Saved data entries
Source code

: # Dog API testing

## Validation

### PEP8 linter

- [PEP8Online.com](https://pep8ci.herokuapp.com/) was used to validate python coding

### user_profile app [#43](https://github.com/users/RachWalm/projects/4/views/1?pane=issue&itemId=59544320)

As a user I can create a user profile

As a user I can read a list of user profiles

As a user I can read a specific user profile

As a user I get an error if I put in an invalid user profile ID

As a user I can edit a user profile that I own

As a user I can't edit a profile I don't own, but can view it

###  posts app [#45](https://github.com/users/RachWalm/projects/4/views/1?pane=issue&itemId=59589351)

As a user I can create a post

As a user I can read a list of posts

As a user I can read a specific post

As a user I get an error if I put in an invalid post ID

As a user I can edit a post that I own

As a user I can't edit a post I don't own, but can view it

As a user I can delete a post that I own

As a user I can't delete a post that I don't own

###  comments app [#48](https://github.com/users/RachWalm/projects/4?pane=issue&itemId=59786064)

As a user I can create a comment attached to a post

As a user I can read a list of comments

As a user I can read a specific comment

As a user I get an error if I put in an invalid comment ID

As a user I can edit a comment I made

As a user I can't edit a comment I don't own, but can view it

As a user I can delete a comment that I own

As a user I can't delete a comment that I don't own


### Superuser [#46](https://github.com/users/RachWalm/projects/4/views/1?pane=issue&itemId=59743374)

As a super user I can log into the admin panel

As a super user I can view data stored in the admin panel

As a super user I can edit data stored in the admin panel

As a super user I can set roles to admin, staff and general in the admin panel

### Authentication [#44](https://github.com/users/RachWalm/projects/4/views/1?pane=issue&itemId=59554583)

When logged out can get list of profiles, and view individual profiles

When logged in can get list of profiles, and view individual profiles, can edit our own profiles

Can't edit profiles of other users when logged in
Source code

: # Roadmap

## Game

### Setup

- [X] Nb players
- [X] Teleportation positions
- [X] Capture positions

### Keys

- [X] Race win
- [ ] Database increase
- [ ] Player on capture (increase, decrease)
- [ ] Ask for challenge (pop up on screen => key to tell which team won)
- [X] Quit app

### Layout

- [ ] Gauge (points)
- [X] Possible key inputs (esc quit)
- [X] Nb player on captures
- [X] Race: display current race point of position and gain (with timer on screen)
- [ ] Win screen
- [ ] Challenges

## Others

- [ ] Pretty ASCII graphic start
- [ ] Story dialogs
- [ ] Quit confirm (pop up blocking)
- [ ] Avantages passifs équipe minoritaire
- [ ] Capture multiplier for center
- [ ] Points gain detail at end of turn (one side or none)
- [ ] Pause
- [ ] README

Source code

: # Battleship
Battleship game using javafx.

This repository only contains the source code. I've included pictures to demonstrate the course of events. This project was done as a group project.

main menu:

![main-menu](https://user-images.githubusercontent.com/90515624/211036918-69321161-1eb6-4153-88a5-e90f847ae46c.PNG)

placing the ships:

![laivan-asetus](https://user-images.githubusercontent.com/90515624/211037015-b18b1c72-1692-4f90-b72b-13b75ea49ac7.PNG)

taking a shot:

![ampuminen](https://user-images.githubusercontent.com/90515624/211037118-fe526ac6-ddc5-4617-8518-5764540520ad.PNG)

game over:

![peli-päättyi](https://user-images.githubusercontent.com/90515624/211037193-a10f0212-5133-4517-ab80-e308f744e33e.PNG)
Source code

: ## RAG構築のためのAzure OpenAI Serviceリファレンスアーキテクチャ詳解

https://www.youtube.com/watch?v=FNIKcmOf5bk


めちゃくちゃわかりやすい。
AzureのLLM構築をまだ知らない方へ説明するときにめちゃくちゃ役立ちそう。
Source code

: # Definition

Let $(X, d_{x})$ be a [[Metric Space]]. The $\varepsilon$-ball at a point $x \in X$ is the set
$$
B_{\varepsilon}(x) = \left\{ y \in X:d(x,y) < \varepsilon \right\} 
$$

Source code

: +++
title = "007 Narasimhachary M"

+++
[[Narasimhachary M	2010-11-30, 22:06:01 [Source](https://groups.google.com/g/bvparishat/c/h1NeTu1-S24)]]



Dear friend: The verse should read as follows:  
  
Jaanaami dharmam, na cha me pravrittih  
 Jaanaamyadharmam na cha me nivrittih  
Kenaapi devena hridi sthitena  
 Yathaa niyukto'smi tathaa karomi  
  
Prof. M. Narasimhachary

*Work required*
Transcribe each entry above exactly as it reads.

*Output below*
Source code

: # Dog API testing

## Validation

### PEP8 linter

- [PEP8Online.com](https://pep8ci.herokuapp.com/) was used to validate python coding

### user_profile app [#43](https://github.com/users/RachWalm/projects/4/views/1?pane=issue&itemId=59544320)

As a user I can create a user profile

As a user I can read a list of user profiles

As a user I can read a specific user profile

As a user I get an error if I put in an invalid user profile ID

As a user I can edit a user profile that I own

As a user I can't edit a profile I don't own, but can view it

###  posts app [#45](https://github.com/users/RachWalm/projects/4/views/1?pane=issue&itemId=59589351)

As a user I can create a post

As a user I can read a list of posts

As a user I can read a specific post

As a user I get an error if I put in an invalid post ID

As a user I can edit a post that I own

As a user I can't edit a post I don't own, but can view it

As a user I can delete a post that I own

As a user I can't delete a post that I don't own

###  comments app [#48](https://github.com/users/RachWalm/projects/4?pane=issue&itemId=59786064)

As a user I can create a comment attached to a post

As a user I can read a list of comments

As a user I can read a specific comment

As a user I get an error if I put in an invalid comment ID

As a user I can edit a comment I made

As a user I can't edit a comment I don't own, but can view it

As a user I can delete a comment that I own

As a user I can't delete a comment that I don't own


### Superuser [#46](https://github.com/users/RachWalm/projects/4/views/1?pane=issue&itemId=59743374)

As a super user I can log into the admin panel

As a super user I can view data stored in the admin panel

As a super user I can edit data stored in the admin panel

As a super user I can set roles to admin, staff and general in the admin panel

### Authentication [#44](https://github.com/users/RachWalm/projects/4/views/1?pane=issue&itemId=59554583)

When logged out can get list of profiles, and view individual profiles

When logged in can get list of profiles, and view individual profiles, can edit our own profiles

Can't edit profiles of other users when logged in
Source code

: # Roadmap

## Game

### Setup

- [X] Nb players
- [X] Teleportation positions
- [X] Capture positions

### Keys

- [X] Race win
- [ ] Database increase
- [ ] Player on capture (increase, decrease)
- [ ] Ask for challenge (pop up on screen => key to tell which team won)
- [X] Quit app

### Layout

- [ ] Gauge (points)
- [X] Possible key inputs (esc quit)
- [X] Nb player on captures
- [X] Race: display current race point of position and gain (with timer on screen)
- [ ] Win screen
- [ ] Challenges

## Others

- [ ] Pretty ASCII graphic start
- [ ] Story dialogs
- [ ] Quit confirm (pop up blocking)
- [ ] Avantages passifs équipe minoritaire
- [ ] Capture multiplier for center
- [ ] Points gain detail at end of turn (one side or none)
- [ ] Pause
- [ ] README

Source code

: # Battleship
Battleship game using javafx.

This repository only contains the source code. I've included pictures to demonstrate the course of events. This project was done as a group project.

main menu:

![main-menu](https://user-images.githubusercontent.com/90515624/211036918-69321161-1eb6-4153-88a5-e90f847ae46c.PNG)

placing the ships:

![laivan-asetus](https://user-images.githubusercontent.com/90515624/211037015-b18b1c72-1692-4f90-b72b-13b75ea49ac7.PNG)

taking a shot:

![ampuminen](https://user-images.githubusercontent.com/90515624/211037118-fe526ac6-ddc5-4617-8518-5764540520ad.PNG)

game over:

![peli-päättyi](https://user-images.githubusercontent.com/90515624/211037193-a10f0212-5133-4517-ab80-e308f744e33e.PNG)
Source code

: ## RAG構築のためのAzure OpenAI Serviceリファレンスアーキテクチャ詳解

https://www.youtube.com/watch?v=FNIKcmOf5bk


めちゃくちゃわかりやすい。
AzureのLLM構築をまだ知らない方へ説明するときにめちゃくちゃ役立ちそう。
Source code

: # Definition

Let $(X, d_{x})$ be a [[Metric Space]]. The $\varepsilon$-ball at a point $x \in X$ is the set
$$
B_{\varepsilon}(x) = \left\{ y \in X:d(x,y) < \varepsilon \right\} 
$$

Source code

: +++
title = "007 Narasimhachary M"

+++
[[Narasimhachary M	2010-11-30, 22:06:01 [Source](https://groups.google.com/g/bvparishat/c/h1NeTu1-S24)]]



Dear friend: The verse should read as follows:  
  
Jaanaami dharmam, na cha me pravrittih  
 Jaanaamyadharmam na cha me nivrittih  
Kenaapi devena hridi sthitena  
 Yathaa niyukto'smi tathaa karomi  
  
Prof. M. Narasimhachary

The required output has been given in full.